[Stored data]
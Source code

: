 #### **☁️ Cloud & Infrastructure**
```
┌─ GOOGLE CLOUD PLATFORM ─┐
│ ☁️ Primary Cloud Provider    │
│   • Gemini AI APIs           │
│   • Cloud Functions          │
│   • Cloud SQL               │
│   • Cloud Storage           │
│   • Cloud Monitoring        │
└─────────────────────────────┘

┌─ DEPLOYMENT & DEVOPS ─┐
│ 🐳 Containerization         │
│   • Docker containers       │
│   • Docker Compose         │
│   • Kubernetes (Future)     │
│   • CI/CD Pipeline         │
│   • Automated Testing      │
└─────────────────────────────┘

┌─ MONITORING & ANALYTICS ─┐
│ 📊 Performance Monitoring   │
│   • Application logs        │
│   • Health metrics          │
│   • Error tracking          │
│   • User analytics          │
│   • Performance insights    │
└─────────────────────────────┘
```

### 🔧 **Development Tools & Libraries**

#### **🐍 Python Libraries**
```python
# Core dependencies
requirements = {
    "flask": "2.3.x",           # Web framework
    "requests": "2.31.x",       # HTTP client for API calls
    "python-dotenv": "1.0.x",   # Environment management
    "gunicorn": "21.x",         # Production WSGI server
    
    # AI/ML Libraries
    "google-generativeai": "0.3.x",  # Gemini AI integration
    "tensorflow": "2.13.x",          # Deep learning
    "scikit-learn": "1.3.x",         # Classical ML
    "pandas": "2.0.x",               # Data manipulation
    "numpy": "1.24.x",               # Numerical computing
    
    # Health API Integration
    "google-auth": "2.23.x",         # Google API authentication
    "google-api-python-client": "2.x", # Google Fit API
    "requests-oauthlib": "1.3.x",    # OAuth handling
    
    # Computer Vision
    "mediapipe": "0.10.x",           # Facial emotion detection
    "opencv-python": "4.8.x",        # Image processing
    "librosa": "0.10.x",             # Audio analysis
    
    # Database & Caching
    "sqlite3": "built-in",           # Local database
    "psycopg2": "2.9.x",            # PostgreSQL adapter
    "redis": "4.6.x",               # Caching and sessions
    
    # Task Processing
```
---
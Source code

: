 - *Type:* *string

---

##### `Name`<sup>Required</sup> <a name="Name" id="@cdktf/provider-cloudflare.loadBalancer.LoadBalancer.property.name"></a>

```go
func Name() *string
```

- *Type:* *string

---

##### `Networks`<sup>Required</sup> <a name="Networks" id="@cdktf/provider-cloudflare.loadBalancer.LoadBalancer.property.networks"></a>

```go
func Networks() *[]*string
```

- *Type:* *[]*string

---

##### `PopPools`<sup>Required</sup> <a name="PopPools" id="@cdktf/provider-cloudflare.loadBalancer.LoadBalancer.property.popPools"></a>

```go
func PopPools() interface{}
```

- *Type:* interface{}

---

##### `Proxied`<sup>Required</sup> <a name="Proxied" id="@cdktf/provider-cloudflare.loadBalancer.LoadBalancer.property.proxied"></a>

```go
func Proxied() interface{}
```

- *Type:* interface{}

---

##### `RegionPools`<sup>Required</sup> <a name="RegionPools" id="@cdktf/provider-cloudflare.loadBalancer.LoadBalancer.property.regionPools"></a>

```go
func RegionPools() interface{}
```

WHAT NEEDS TO BE DONE:
What number of lines in the data contain the word "client"? Give the number and nothing else.

EXERCISE RESPONSE:
2